Messer equated enterprise intelligence and the predictive analytics capabilities of applications like Collective[i]’s network—aptly named Intelligence.com (see “The Intelligence Quotient,” right)—to driving a car. Unlike CRM, in which sales professionals manually enter the odds of an opportunity succeeding based on past activities, Intelligence.com connects directly to data sources like e-mail and calendar applications, altogether eliminating the need for data entry. Company executives believe these data sources, when aggregated and analyzed with technologies like natural language processing, can guide sales professionals to better outcomes and invaluable insights into buying behavior.

For Messer, the challenge to CRM is bigger than the flawed data source it relies on.
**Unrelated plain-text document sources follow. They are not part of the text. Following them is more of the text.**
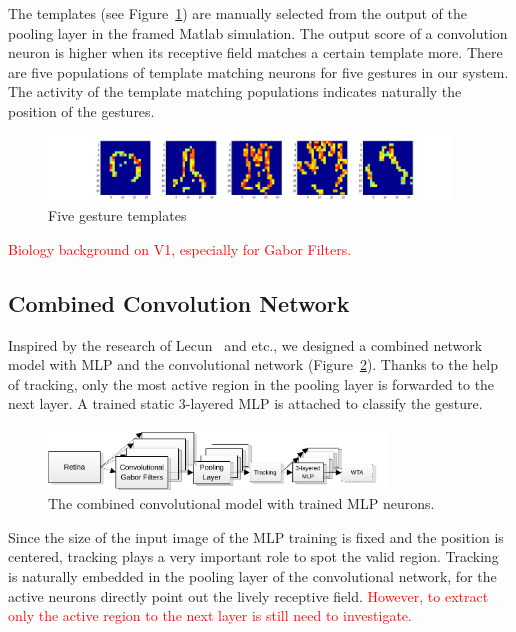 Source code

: The templates (see Figure~\ref{fig:template}) are manually selected from the output of the pooling layer in the framed Matlab simulation. 
The output score of a convolution neuron is higher when its receptive field matches a certain template more. 
There are five populations of template matching neurons for five gestures in our system. 
The activity of the template matching populations indicates naturally the position of the gestures.

\begin{figure}
\centering
	\includegraphics[width=0.95\textwidth]{pics/guesture.png}
	\caption{Five gesture templates}
	\label{fig:template}
\end{figure}

\textcolor{red}{Biology background on V1, especially for Gabor Filters.}

\subsection{Combined Convolution Network}
Inspired by the research of Lecun~\cite{lecun1998gradient} and etc., we designed a combined network model with MLP and the convolutional network (Figure~\ref{fig:model2}). 
Thanks to the help of tracking, only the most active region in the pooling layer is forwarded to the next layer. 
A trained static 3-layered MLP is attached to classify the gesture.

\begin{figure}
\centering
	\includegraphics[width=0.8\textwidth]{pics/model2.pdf}
	\caption{The combined convolutional model with trained MLP neurons.}
	\label{fig:model2}
\end{figure}

Since the size of the input image of the MLP training is fixed and the position is centered, tracking plays a very important role to spot the valid region. 
Tracking is naturally embedded in the pooling layer of the convolutional network, for the active neurons directly point out the lively receptive field. 
\textcolor{red}{However, to extract only the active region to the next layer is still need to investigate.}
The new paradigm is to observe buyer behavior via troves of data collected from tools routinely used by salespeople in their day-to-day activities that are aggregated and combined with machine learning to feed sales professionals real-time intelligence external to their organization, he said. Unlike CRM—a compilation of how internal sales teams recount the past—modern sales applications, like Collective[i]’s Intelligence.com, enable sales teams to improve future outcomes, Messer said.

“I want you to imagine, if you’re a salesperson, that you’ve been driving with a rearview mirror, and for your entire sales career, you’re used to a few bumps in the road, or you’re used to a few deals sideswiping you at the end of the quarter that don’t happen,” said Messer, referring to CRM that treats the past as a playbook. “That’s because when you’re looking backward, you don’t see that stuff coming because you’re asking the sales professional what exit she just passed. By using predictive analytics, what we’re doing is we’re telling you about what the most likely outcome is with real-time alerts for opportunities and risks so that you can see the dog that runs in front of your car and swerve or take a shortcut to the destination.”

“When you see this,” added Messer, “you realize why the old world is broken and the enormous potential for sales teams that embrace the future.”